TASK BRIEF - From the top of the records below, return each line exactly, ending with the line that contains "Thus $D$ must be equal to $32+4 = 36$.".
*** Opening of RECORDS FOR THIS TASK ***
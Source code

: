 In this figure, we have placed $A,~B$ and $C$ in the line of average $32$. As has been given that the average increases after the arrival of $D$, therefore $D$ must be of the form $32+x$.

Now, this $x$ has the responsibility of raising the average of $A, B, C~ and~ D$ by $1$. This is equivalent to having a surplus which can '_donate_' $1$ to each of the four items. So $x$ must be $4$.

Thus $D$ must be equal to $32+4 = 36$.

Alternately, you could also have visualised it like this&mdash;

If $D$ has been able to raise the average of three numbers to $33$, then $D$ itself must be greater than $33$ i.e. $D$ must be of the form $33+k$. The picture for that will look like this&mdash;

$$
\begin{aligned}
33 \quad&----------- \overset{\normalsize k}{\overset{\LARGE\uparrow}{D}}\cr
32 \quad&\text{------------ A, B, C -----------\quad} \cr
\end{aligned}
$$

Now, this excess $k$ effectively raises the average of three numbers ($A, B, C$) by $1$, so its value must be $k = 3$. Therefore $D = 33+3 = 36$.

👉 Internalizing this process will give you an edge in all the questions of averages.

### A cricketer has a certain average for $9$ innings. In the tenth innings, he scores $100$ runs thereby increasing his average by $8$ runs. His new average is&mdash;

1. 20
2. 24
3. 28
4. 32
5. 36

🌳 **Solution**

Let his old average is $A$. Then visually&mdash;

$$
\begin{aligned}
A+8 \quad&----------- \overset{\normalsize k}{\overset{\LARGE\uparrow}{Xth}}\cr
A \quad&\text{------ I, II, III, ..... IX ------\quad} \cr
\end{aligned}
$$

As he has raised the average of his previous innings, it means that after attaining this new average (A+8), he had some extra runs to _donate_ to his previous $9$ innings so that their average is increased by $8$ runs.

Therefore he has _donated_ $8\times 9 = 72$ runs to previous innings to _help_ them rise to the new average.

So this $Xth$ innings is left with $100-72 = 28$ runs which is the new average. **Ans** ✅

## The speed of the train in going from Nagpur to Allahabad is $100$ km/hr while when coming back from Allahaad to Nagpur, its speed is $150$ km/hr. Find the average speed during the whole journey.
*** Close of RECORDS FOR THIS TASK ***
ANSWER TO THE EXERCISE -
Source code

: In this figure, we have placed $A,~B$ and $C$ in the line of average $32$. As has been given that the average increases after the arrival of $D$, therefore $D$ must be of the form $32+x$.

Now, this $x$ has the responsibility of raising the average of $A, B, C~ and~ D$ by $1$. This is equivalent to having a surplus which can '_donate_' $1$ to each of the four items. So $x$ must be $4$.

Thus $D$ must be equal to $32+4 = 36$.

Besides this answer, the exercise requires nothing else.